Elizabeth "Liddy" Karter, managing director of Enhanced Capital Partners LLC in Stamford, said she is assembling a fund to pursue OZ investments. Her firm, which funds preservation and redevelopment of historic properties nationwide into housing, and provides capital to small businesses and for sustainable-energy projects, is bullish about its prospects.

"We like the focus of trying to invest in underserved communities,'' she said.

But some OZ proponents fret that real-estate development, rather than financing small or startup businesses, which is permissible under OZ rules, will be the primary focus for investors. In particular, some see the requirement that to qualify for OZ investment, a firm must do at least 70 percent of its business in its home community as a steep hurdle.

Catherine Smith, commissioner of the state Department of Economic and Community Development, is among those harboring concerns.

"There's no doubt it's extremely attractive for a real-estate investment,'' she said.

Earlier this year, Smith said she and fellow economic-development chiefs in a dozen other states jointly wrote to Treasury officials, urging they draft rules that would be as "friendly as possible to business startups.''

"There's a ways to go before it's really as good for the entrepreneur as it is for the real-estate developer,'' she said.

Another tough OZ provision, experts say, mandates that, in order for investors to reap the maximum tax benefit from their OZ investment, they must wait as long as 10 years to recover at least their initial stakes.

Under rules co-drafted by the IRS, and open for public comment through the end of the year, OZ funds that invest in eligible enterprises must do so via an equity stake, not a loan.

Certified public accountant Brian D. Newman, partner and office department head at CohnReznick LLP, says Treasury will likely issue more clarifications of OZ rules in coming weeks as they collect and analyze public feedback.

One rule as proposed, he said, gives OZ funds up to 31 months to put their working capital into qualified OZ businesses, as long as the funds have a written action plan or schedule for applying the capital.

Meanwhile, DECD's Smith says her agency is committed to educating potential investors, developers and others about the benefits of OZs and OZ funds.

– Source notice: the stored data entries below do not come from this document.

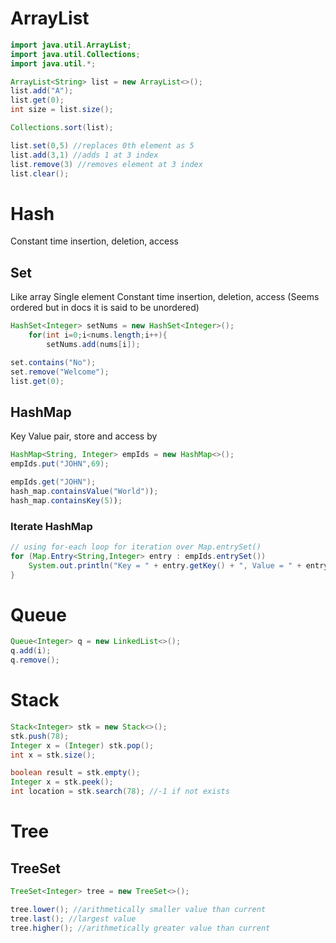 # ArrayList
```java
import java.util.ArrayList;
import java.util.Collections;
import java.util.*;

ArrayList<String> list = new ArrayList<>();
list.add("A");
list.get(0);
int size = list.size();

Collections.sort(list);

list.set(0,5) //replaces 0th element as 5
list.add(3,1) //adds 1 at 3 index
list.remove(3) //removes element at 3 index
list.clear();
```

# Hash
Constant time insertion, deletion, access

## Set
Like array Single element Constant time insertion, deletion, access (Seems ordered but in docs it is said to be unordered)
```java
HashSet<Integer> setNums = new HashSet<Integer>();
	for(int i=0;i<nums.length;i++){
		setNums.add(nums[i]);

set.contains("No");
set.remove("Welcome");
list.get(0);
```

## HashMap
Key Value pair, store and access by 
```java
HashMap<String, Integer> empIds = new HashMap<>();
empIds.put("JOHN",69);

empIds.get("JOHN");
hash_map.containsValue("World"));
hash_map.containsKey(5));
```

### Iterate HashMap
```java
// using for-each loop for iteration over Map.entrySet()
for (Map.Entry<String,Integer> entry : empIds.entrySet()) 
	System.out.println("Key = " + entry.getKey() + ", Value = " + entry.getValue());
}
```

# Queue
```java
Queue<Integer> q = new LinkedList<>();
q.add(i);
q.remove();
```

# Stack
```java
Stack<Integer> stk = new Stack<>();
stk.push(78);
Integer x = (Integer) stk.pop();
int x = stk.size();

boolean result = stk.empty();
Integer x = stk.peek();
int location = stk.search(78); //-1 if not exists 
```

# Tree
## TreeSet
```java
TreeSet<Integer> tree = new TreeSet<>();

tree.lower(); //arithmetically smaller value than current
tree.last(); //largest value
tree.higher(); //arithmetically greater value than current
```
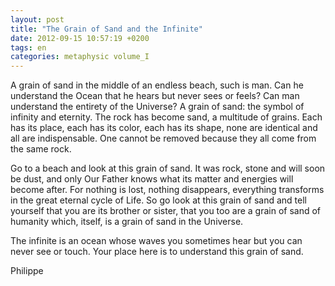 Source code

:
 ```yaml
---
layout: post
title: "The Grain of Sand and the Infinite"
date: 2012-09-15 10:57:19 +0200
tags: en
categories: metaphysic volume_I
---
```

A grain of sand in the middle of an endless beach, such is man. Can he understand the Ocean that he hears but never sees or feels? Can man understand the entirety of the Universe? A grain of sand: the symbol of infinity and eternity.
The rock has become sand, a multitude of grains. Each has its place, each has its color, each has its shape, none are identical and all are indispensable. One cannot be removed because they all come from the same rock.

Go to a beach and look at this grain of sand. It was rock, stone and will soon be dust, and only Our Father knows what its matter and energies will become after. For nothing is lost, nothing disappears, everything transforms in the great eternal cycle of Life. So go look at this grain of sand and tell yourself that you are its brother or sister, that you too are a grain of sand of humanity which, itself, is a grain of sand in the Universe.

The infinite is an ocean whose waves you sometimes hear but you can never see or touch. Your place here is to understand this grain of sand.

Philippe

<!-- This work is licensed under the terms of the Creative Commons Attribution-NonCommercial 4.0 International License. --> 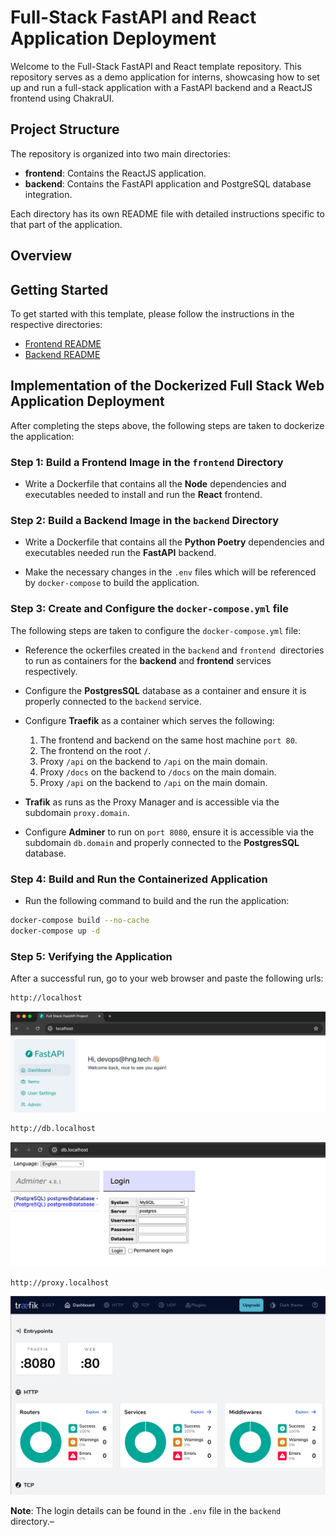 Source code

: # Full-Stack FastAPI and React Application Deployment

Welcome to the Full-Stack FastAPI and React template repository. This repository serves as a demo application for interns, showcasing how to set up and run a full-stack application with a FastAPI backend and a ReactJS frontend using ChakraUI.

## Project Structure

The repository is organized into two main directories:

- **frontend**: Contains the ReactJS application.
- **backend**: Contains the FastAPI application and PostgreSQL database integration.

Each directory has its own README file with detailed instructions specific to that part of the application.

## Overview



## Getting Started

To get started with this template, please follow the instructions in the respective directories:

- [Frontend README](./frontend/README.md)
- [Backend README](./backend/README.md)


## Implementation of the Dockerized Full Stack Web Application Deployment

After completing the steps above, the following steps are taken to dockerize the application:

### Step 1: Build a Frontend Image in the `frontend` Directory

- Write a Dockerfile that contains all the **Node** dependencies and executables needed to install and run the **React** frontend.

### Step 2: Build a Backend Image in the `backend` Directory

- Write a Dockerfile that contains all the **Python Poetry** dependencies and executables needed run the **FastAPI** backend.

- Make the necessary changes in the `.env` files which will be referenced by `docker-compose` to build the application.

### Step 3: Create and Configure the `docker-compose.yml` file

The following steps are taken to configure the `docker-compose.yml` file:

- Reference the ockerfiles created in the `backend` and `frontend `directories to run as containers for the **backend** and **frontend** services respectively.

- Configure the **PostgresSQL** database as a container and ensure it is properly connected to the `backend` service.

- Configure **Traefik** as a container which serves the following:
    1. The frontend and backend on the same host machine `port 80`.
    2. The frontend on the root `/`.
    3. Proxy `/api` on the backend to `/api` on the main domain.
    4. Proxy `/docs` on the backend to `/docs` on the main domain.
    5. Proxy `/api` on the backend to `/api` on the main domain.

- **Trafik** as runs as the Proxy Manager and is accessible via the subdomain `proxy.domain`.

- Configure **Adminer** to run on `port 8080`, ensure it is accessible via the subdomain `db.domain` and properly connected to the **PostgresSQL** database.

### Step 4: Build and Run the Containerized Application

- Run the following command to build and the run the application:

```sh
docker-compose build --no-cache
docker-compose up -d
```

### Step 5: Verifying the Application

After a successful run, go to your web browser and paste the following urls:

```sh
http://localhost
```

![localhost](./images/localhost.png)

```sh
http://db.localhost
```

![db.localhost](./images/db.localhost.png)

```sh
http://proxy.localhost
```

![proxy.localhost](./images/proxy.localhost.png)

**Note**: The login details can be found in the `.env` file in the `backend` directory.–
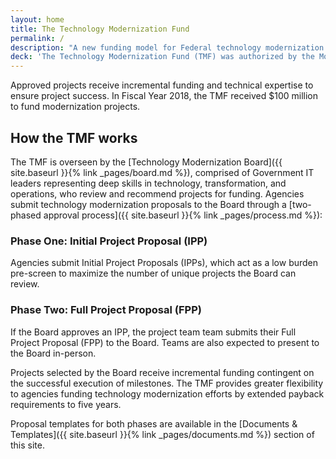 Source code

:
 ```yaml
---
layout: home
title: The Technology Modernization Fund
permalink: /
description: "A new funding model for Federal technology modernization projects"
deck: 'The Technology Modernization Fund (TMF) was authorized by the Modernizing Government Technology Act of 2017. The TMF creates an innovative funding vehicle that gives agencies additional ways to deliver services to the American public more quickly, better secure sensitive systems and data, and use taxpayer dollars more efficiently.'
---
```


Approved projects receive incremental funding and technical expertise to ensure project success. In Fiscal Year 2018, the TMF received $100 million to fund modernization projects.

## How the TMF works

The TMF is overseen by the [Technology Modernization Board]({{ site.baseurl }}{% link _pages/board.md %}), comprised of Government IT leaders representing deep skills in technology, transformation, and operations, who review and recommend projects for funding. Agencies submit technology modernization proposals to the Board through a [two-phased approval process]({{ site.baseurl }}{% link _pages/process.md %}):

### Phase One: Initial Project Proposal (IPP)
Agencies submit Initial Project Proposals (IPPs), which act as a low burden pre-screen to maximize the number of unique projects the Board can review. 

### Phase Two: Full Project Proposal (FPP)
If the Board approves an IPP, the project team team submits their Full Project Proposal (FPP) to the Board. Teams are also expected to present to the Board in-person. 

Projects selected by the Board receive incremental funding contingent on the successful execution of milestones. The TMF provides greater flexibility to agencies funding technology modernization efforts by extended payback requirements to five years.

Proposal templates for both phases are available in the [Documents & Templates]({{ site.baseurl }}{% link _pages/documents.md %}) section of this site.


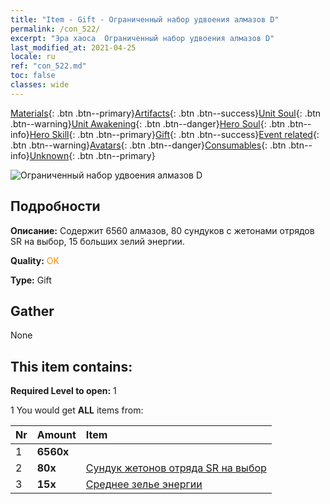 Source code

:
 ```yaml
---
title: "Item - Gift - Ограниченный набор удвоения алмазов D"
permalink: /con_522/
excerpt: "Эра хаоса  Ограниченный набор удвоения алмазов D"
last_modified_at: 2021-04-25
locale: ru
ref: "con_522.md"
toc: false
classes: wide
---
```

 [Materials](/ItemsRU/){: .btn .btn--primary}[Artifacts](/ItemsRU/Artifacts/){: .btn .btn--success}[Unit Soul](/ItemsRU/UnitSoul/){: .btn .btn--warning}[Unit Awakening](/ItemsRU/UnitAwakening/){: .btn .btn--danger}[Hero Soul](/ItemsRU/HeroSoul/){: .btn .btn--info}[Hero Skill](/ItemsRU/HeroSkill/){: .btn .btn--primary}[Gift](/ItemsRU/Gift/){: .btn .btn--success}[Event related](/ItemsRU/Events/){: .btn .btn--warning}[Avatars](/ItemsRU/Avatars/){: .btn .btn--danger}[Consumables](/ItemsRU/Consumables/){: .btn .btn--info}[Unknown](/ItemsRU/Unknown/){: .btn .btn--primary}

 ![Ограниченный набор удвоения алмазов D](/images/t/i_907197.png)

## Подробности
 **Описание:** Содержит 6560 алмазов, 80 сундуков с жетонами отрядов SR на выбор, 15 больших зелий энергии.

 **Quality:** <span style="color: #FF8C00">OK</span>

 **Type:** Gift

## Gather

  None

## This item contains:

 **Required Level to open:** 1

 1 You would get **ALL** items  from:

  | Nr | Amount |     Item    |
  |:---|:-------|:------------|
  | 1 |  **6560x** | <i class="fas fa-gem"/> |  | 
  | 2 |  **80x** | [Сундук жетонов отряда SR на выбор](/ItemsRU/con_1618/) |  | 
  | 3 |  **15x** | [Среднее зелье энергии](/ItemsRU/con_705/) |  |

Staff is creating a website devoted to OZs, featuring a map identifying each OZ in the state, plus other useful information.

DECD staff, too, are working with economic-development officials in OZ-designated communities to identify "the best, shovel-ready projects,'' the commissioner said.

For more information about Connecticut "Opportunity Zones," contact DECD's Maya Loewenberg at 860-500-2455.

CORRECTION: Shipman & Goodwin has launched a multi-lawyer team to oversee its opportunity zone practice. A previous version misstated the number of attorneys assigned.